Adding another level of complexity to the competing demands of the physical environment is the fact that inhabitants of a setting are not passive recipients, and their actions will interact with aspects of the surroundings, sometimes in unpredictable or complicated ways. This has already been suggested by descriptions above of teachers pausing during occasions of external noise and suggestions from some noise experiments that potentially distracting noise may sometimes enhance performance as people make more effort to concentrate. Other instances of changed behaviour due to noise might be more predictable, but are no less problematic. The WHO guidelines describe the ‘vicious circle’ that occurs when inadequate acoustics force speakers to raise their voices, resulting in more noise and so yet louder voices [23, p. 9].
These examples indicate the potential for more extended modifications to behaviour to have pronounced effects on the learning environment, and indeed there is some research evidence of this occurring. In the 1960s and 1970s when many new schools in the US and UK were built around open plan principles, some investigations of teaching practices in these new settings found that teachers were being more, rather than less, conservative in their methods. Fears of disturbing other classes made them less likely to encourage active, and so more noisy, independent learning than were teachers in traditional cellular classrooms [52,53]. Similarly, some research into behaviour in open plan offices shows such settings can discourage, rather than facilitate, social interactions, as people are concerned about disturbing their colleagues [54]. These observations suggest that sometimes in schools an organisational approach to noise nuisance may be appropriate so that a peaceful working environment can be maintained without the loss of other school activities that generate more noise. One of the WHO recommendations asserts that schools ought to ‘adapt their timetables in order to set aside certain periods of the day and areas of the school for noisy activities’ [23, p. 19].
It is worth remembering, however, in connection with organising and managing a school community to control noise that such institutional management necessitates value judgments being made about different sorts of noise.
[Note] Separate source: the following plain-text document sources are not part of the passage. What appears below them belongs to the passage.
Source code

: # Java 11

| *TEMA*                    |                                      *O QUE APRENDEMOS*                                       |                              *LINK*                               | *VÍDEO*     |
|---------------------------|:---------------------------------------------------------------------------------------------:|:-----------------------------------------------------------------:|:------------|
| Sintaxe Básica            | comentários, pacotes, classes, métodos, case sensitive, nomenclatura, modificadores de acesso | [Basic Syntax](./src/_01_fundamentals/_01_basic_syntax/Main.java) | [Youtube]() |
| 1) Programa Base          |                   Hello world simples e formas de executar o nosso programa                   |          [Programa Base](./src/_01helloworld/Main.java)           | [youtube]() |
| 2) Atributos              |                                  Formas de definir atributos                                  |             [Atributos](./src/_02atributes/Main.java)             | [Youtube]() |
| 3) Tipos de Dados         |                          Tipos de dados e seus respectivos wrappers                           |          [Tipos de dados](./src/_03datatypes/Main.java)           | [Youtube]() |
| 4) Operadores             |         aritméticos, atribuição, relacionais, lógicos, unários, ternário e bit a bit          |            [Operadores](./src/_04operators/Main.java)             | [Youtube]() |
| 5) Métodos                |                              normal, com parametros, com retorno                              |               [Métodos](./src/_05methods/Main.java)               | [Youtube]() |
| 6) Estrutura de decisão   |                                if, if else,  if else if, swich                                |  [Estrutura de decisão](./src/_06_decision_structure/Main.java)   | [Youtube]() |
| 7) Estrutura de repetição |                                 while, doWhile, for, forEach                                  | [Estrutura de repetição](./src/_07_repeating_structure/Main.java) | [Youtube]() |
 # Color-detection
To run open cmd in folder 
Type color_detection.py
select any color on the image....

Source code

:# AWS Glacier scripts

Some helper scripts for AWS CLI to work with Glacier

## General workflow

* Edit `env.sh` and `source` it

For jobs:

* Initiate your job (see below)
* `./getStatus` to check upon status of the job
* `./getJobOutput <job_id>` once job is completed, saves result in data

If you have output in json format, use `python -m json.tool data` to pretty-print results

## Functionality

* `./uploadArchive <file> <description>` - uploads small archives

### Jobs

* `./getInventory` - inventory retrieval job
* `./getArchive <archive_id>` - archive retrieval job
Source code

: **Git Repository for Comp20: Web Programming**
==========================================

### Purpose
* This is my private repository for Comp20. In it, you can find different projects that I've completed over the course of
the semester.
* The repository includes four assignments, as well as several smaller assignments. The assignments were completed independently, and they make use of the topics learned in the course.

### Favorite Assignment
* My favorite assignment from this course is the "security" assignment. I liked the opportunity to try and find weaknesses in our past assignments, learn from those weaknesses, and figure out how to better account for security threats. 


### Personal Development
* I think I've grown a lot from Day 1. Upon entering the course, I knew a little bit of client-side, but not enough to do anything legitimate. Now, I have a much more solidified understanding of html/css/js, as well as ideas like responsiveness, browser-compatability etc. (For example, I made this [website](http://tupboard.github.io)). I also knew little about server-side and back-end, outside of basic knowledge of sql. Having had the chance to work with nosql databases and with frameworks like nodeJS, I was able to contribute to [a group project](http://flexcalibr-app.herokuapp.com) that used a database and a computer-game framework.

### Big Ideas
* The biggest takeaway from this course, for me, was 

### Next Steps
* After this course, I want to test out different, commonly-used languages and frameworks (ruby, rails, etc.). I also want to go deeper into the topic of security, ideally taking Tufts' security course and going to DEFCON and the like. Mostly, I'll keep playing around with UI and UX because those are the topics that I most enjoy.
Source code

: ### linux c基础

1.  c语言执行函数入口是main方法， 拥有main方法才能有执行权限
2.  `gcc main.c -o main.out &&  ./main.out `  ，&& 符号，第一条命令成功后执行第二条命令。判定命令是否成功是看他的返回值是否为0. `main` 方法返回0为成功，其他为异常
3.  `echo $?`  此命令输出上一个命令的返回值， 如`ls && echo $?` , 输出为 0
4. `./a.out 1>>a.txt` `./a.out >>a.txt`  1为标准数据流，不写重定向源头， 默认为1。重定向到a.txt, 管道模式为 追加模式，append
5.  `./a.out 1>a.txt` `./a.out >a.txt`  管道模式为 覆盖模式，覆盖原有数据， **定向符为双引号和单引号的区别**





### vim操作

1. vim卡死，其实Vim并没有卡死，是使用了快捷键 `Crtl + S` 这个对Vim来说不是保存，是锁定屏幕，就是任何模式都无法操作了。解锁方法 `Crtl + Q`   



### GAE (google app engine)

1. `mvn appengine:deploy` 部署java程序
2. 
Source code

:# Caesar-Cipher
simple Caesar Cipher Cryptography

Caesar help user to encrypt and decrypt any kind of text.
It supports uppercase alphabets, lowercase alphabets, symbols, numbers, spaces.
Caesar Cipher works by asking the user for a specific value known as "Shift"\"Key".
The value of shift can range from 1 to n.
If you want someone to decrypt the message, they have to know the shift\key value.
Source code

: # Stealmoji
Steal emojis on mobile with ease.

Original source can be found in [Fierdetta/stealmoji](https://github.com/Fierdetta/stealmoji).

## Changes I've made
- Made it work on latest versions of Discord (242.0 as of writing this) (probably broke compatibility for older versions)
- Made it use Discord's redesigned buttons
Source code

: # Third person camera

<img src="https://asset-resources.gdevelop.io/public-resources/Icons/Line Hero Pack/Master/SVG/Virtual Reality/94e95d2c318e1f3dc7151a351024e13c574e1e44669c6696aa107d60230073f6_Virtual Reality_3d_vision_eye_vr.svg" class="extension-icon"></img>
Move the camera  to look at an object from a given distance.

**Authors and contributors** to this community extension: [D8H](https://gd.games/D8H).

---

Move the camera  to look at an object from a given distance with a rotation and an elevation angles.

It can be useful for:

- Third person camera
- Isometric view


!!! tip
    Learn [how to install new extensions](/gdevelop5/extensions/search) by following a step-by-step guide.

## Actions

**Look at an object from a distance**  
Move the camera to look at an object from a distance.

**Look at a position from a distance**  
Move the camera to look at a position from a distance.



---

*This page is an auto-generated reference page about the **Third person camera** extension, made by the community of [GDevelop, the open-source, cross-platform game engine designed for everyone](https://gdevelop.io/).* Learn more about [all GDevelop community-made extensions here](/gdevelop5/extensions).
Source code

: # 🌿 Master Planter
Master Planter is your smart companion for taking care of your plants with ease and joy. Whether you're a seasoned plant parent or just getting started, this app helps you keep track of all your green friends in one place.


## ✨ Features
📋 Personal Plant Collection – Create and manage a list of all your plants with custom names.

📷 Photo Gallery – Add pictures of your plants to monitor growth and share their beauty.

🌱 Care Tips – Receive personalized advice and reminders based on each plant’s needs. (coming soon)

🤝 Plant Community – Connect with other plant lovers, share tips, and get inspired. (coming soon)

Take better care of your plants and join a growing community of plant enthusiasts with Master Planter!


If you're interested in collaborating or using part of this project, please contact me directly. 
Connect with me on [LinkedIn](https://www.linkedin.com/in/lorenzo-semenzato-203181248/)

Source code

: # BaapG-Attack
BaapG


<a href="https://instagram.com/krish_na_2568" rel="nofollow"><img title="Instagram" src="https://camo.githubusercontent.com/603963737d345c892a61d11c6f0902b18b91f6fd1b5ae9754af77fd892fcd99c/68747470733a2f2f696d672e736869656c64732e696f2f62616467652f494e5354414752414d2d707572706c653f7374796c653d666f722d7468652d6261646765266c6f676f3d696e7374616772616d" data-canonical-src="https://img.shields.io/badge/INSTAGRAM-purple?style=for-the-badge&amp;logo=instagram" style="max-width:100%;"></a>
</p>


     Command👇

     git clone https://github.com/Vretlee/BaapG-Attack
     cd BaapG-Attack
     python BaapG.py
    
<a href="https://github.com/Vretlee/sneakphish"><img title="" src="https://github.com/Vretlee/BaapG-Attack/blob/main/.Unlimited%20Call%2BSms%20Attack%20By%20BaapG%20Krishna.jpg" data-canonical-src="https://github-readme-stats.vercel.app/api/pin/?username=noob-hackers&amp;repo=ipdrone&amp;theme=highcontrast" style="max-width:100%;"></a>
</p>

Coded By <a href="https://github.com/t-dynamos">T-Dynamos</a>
Also, in this context, it is worth noting the considerable disagreement within the noise literature about the importance of conscious noise annoyance and the range of factors which appear to affect individual judgments [e.g., see 38, p. 2965]. Although these judgments, both those made by individuals and those reached at an institutional level, are undoubtedly more true to the complexity of human experience of noise than purely quantitative measurements of noise level, they do leave more room for argument. For example, in a recent paper a British education researcher argues that existing structures in schools result in ‘weak silences’, consisting of imposed quiet which disempowers students through silencing them, and an absence of ‘strong silences’, when non-coercive quiet allows concentration, gaze and self-understanding [55]. This suggestion that there exist bad sorts of quiet in school is balanced by understandings, common among educationalists, that there may be good noise. The classroom activities which Shield and Dockrell found to be noisiest [18, p. 735], ‘group work’ and ‘group work and movement’, are considered by many educators to be desirable, through facilitating learners’ engagement and collaboration. Furthermore, theorists about educational practices often argue for the centrality of dialogue, both between teacher and learner and between learners, to successful learning [56,57].

4. Conclusions

It is clear that a range of approaches to noise problems in school are required. Appropriate solutions will depend partly on the nature of the noise, with differing solutions being needed for different sorts of noise. The impact of external noise on health and happiness, as well on learning, has distinct implications for the planning and architecture of schools (as acknowledged for example by the WHO guidelines). Noise leaking between rooms suggests improved sound insulation while high levels of background noise in classrooms indicate a need for quieter models of heating and other equipment. Yet it is also clear that solutions to noise in school will differ according to differing emphases on causal factors and differing understandings of the nature of the problem.
Models of noise nuisance which centre on noise impacting on cognitive processes, such as attention or language, and those which prioritise noise annoyance or impacts on mood, may suggest different mechanisms but they have in common an individualised view of learning and, indeed, existing. A more collaborative perspective is evident in noise research and related building guidelines that focus on speech intelligibility. In the context of learning in school, this seems a more appropriate and realistic outlook, but also appears to rely on a transmission model of learning which many educationalists and developmental psychologists would consider simplistic and outdated. This viewpoint is evident, for example, in the WHO’s stated assumption that ‘In schools, teaching is based to a very large extent on oral communication’ [23, p. 5], a view which assumes that the communication in question is one voice to many ears, while in their review of noise in school, Shield and Dockrell claim that ‘the major function of a classroom [lies] in providing an environment that enables the transfer of information from teacher to pupil’ [12, p. 99], missing the inter-personal and co-constructed nature of a great deal of learning in schools. It seems clear that these understandings of noise in relation to learning only relate to partial understandings of the diverse and rich classrooms and the multitude of learning opportunities in education. Too complete a concentration on this view of noise would surely produce oppressive hush in schools and a narrowing of the educational opportunities offered. If the importance of dialogue is as high as is claimed by some educators, such a response to noise could even end up being as detrimental to learning as chronic external noise is known to be.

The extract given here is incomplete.